Your assignment | Please report every line in the material below where the word "left" is found.

(Record excerpts)

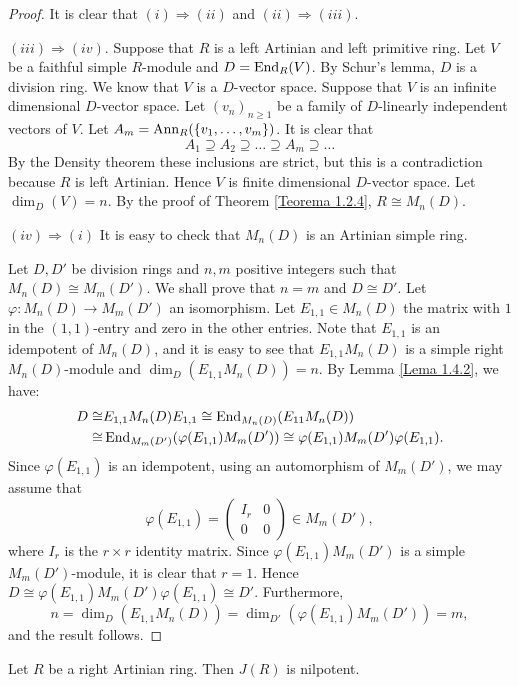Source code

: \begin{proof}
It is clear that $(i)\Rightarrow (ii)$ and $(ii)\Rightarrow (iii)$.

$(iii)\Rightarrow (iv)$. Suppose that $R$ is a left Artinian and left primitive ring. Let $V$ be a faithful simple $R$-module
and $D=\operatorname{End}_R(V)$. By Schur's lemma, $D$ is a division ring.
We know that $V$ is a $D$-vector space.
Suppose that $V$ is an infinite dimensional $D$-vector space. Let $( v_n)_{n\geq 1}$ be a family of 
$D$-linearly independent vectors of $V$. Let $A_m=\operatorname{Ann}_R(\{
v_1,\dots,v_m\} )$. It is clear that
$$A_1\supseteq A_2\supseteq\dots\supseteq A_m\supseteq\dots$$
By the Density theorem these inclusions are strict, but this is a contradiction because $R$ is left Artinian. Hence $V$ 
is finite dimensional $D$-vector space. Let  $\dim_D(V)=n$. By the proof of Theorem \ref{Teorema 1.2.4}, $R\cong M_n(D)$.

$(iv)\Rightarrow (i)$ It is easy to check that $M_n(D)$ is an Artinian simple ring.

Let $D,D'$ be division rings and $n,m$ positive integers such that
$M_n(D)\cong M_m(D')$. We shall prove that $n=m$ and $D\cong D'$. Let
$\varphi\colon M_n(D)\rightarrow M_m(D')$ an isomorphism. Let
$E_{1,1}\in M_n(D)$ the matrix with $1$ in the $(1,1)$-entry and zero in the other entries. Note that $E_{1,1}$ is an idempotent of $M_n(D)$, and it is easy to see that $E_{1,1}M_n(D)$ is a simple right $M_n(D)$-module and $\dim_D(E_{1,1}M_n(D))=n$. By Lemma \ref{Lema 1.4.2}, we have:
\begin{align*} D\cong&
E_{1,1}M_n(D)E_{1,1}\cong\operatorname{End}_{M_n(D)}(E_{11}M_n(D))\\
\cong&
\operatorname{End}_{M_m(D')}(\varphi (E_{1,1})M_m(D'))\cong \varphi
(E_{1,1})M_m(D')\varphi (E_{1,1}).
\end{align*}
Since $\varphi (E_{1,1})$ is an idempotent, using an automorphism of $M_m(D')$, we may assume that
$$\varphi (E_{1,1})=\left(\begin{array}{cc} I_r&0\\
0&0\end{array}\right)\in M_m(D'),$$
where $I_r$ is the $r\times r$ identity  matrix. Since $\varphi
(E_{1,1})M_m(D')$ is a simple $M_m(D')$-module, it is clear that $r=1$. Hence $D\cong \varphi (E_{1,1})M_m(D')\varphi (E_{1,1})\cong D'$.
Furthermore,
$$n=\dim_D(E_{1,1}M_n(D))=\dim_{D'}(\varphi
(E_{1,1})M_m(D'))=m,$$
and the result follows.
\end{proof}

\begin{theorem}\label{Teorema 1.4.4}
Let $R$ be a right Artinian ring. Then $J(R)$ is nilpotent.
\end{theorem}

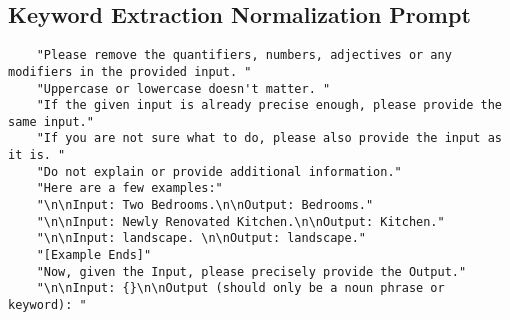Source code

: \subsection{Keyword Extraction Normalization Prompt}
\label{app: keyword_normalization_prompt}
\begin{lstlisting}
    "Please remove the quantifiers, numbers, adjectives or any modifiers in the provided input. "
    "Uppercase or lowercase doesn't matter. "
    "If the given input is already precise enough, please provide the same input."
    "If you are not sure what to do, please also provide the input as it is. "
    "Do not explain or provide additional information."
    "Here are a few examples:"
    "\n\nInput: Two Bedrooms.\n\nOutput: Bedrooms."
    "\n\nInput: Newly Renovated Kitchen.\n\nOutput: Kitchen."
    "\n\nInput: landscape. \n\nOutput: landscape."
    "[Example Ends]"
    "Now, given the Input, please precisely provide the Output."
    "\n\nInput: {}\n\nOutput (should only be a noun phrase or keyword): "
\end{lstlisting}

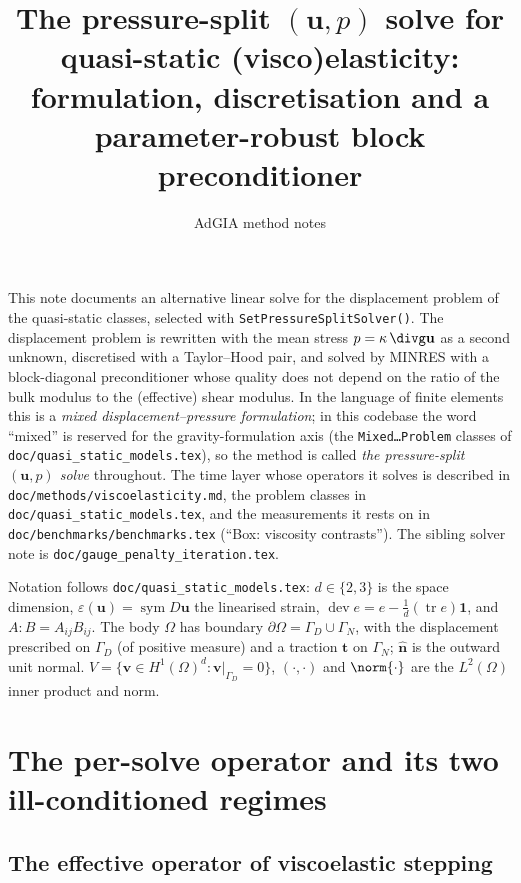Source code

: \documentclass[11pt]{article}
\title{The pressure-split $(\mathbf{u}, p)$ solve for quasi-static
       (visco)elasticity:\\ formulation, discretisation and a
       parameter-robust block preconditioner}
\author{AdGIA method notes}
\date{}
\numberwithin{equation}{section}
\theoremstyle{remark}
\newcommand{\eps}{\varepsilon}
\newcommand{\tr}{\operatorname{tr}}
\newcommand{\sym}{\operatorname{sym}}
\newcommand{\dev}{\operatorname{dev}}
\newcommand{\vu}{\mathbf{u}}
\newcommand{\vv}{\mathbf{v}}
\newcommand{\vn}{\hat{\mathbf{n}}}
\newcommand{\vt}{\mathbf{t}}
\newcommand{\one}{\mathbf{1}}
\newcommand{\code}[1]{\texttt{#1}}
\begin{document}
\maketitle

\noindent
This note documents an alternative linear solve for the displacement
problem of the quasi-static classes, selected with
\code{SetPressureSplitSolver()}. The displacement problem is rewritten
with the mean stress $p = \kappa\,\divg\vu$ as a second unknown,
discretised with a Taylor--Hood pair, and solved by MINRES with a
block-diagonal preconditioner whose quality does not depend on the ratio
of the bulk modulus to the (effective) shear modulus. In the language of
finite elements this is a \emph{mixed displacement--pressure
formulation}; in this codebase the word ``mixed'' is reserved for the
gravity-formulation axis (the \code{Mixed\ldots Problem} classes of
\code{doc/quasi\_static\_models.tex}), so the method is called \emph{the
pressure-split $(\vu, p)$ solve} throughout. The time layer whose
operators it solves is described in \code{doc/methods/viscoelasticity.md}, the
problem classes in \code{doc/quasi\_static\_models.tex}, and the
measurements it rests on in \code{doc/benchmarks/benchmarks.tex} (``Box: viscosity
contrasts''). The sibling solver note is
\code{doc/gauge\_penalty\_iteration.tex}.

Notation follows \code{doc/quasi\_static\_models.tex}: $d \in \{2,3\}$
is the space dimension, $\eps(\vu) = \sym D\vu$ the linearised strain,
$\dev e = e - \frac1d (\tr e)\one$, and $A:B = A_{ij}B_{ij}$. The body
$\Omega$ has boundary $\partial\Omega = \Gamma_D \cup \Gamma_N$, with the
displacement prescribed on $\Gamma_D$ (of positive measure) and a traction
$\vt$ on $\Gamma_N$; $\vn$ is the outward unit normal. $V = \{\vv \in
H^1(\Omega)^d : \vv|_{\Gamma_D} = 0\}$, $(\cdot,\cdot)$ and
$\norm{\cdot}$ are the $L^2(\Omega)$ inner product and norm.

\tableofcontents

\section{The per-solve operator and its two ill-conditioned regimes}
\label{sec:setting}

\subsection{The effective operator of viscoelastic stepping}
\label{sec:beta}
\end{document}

(End Record excerpts)

Answer to this exercise |
$(iii)\Rightarrow (iv)$. Suppose that $R$ is a left Artinian and left primitive ring. Let $V$ be a faithful simple $R$-module
By the Density theorem these inclusions are strict, but this is a contradiction because $R$ is left Artinian. Hence $V$ 
$$\varphi (E_{1,1})=\left(\begin{array}{cc} I_r&0\\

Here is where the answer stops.